As alegações foram rebatidas pelo governo brasileiro, que classificou as justificativas como falsas.
“O Governo brasileiro repudia a decisão anunciada hoje pelo Departamento de Estado dos EUA de alterar o visto da embaixadora do Brasil em Washington. As duas justificativas apresentadas são falsas”.
Em nota oficial, a Secretaria de Comunicação da Presidência da República afirmou que os EUA violaram a Convenção de Viena sobre Relações Diplomáticas ao divulgar o nome do indicado para a embaixada em Brasília antes da concessão da anuência pelo governo brasileiro. Segundo o comunicado, o pedido norte-americano ainda está sob análise.
“Não há regra na Convenção de Viena estipulando prazo para a concessão do agrément”, destacou o governo.
“Medidas hostis”
O governo brasileiro também mencionou a recente negativa de visto a dois funcionários do governo dos Estados Unidos, impedidos de acompanhar o processo eleitoral brasileiro, argumentando que a presença deles tinha como objetivo questionar a integridade do sistema eleitoral nacional.

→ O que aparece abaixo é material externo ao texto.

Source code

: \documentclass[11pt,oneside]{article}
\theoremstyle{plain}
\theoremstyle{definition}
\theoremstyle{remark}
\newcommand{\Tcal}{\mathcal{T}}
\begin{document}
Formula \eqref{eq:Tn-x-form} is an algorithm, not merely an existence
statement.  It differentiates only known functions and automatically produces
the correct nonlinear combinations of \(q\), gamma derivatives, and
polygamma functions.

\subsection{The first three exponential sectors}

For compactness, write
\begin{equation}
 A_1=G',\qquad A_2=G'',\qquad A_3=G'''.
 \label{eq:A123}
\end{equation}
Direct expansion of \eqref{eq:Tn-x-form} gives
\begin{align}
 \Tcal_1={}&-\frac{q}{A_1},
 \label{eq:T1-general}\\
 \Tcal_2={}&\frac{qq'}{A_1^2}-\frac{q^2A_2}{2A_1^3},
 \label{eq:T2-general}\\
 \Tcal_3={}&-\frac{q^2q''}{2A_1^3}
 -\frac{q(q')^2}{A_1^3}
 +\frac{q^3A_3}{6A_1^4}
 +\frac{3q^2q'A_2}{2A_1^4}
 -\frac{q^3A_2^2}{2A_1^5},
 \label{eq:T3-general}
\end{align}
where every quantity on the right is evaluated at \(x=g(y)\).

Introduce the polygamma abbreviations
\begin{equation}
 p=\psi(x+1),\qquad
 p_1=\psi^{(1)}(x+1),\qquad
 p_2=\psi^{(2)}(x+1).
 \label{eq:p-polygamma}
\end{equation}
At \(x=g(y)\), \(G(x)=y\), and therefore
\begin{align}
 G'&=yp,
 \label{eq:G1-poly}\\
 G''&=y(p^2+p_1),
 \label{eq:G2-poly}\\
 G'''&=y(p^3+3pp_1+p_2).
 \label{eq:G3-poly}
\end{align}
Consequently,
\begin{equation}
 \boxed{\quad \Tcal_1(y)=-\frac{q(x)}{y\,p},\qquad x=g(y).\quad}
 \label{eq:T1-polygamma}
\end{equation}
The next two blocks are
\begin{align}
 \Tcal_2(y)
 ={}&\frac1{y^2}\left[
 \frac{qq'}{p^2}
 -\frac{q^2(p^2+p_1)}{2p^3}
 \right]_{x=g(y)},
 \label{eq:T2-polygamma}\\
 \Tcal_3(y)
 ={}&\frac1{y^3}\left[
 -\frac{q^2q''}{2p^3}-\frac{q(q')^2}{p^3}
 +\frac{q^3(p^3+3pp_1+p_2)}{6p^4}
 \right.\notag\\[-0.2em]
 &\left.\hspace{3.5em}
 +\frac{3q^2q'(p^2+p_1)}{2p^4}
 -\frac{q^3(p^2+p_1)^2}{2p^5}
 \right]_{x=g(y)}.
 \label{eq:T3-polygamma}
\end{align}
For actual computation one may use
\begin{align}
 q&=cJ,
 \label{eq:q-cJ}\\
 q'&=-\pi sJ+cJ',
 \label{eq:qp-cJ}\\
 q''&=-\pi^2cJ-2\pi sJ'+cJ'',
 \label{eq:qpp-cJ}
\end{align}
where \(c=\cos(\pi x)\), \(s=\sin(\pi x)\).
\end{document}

“Fica óbvio também o interesse descabido de interferir na próxima eleição para presidente”, diz o texto.
A nota oficial enfatiza que o episódio faz parte de uma “escalada deliberada de medidas hostis” contra o Brasil.
“A decisão de hoje não é um fato isolado. Faz parte de uma escalada deliberada de medidas hostis ao Brasil, motivadas por razões ideológicas incompatíveis com uma parceria bilateral que sempre foi pautada pelo respeito mútuo”.
O Palácio do Planalto ainda lembrou que autoridades brasileiras, incluindo ministros do Supremo Tribunal Federal (STF) e funcionários do governo, seguem sob sanções da Lei Magnitsky, impostas pelos EUA em resposta à condenação de Jair Bolsonaro por tentativa de golpe de Estado. O governo destacou ainda os esforços do presidente Luiz Inácio Lula da Silva para restabelecer o diálogo e o entendimento entre os dois países.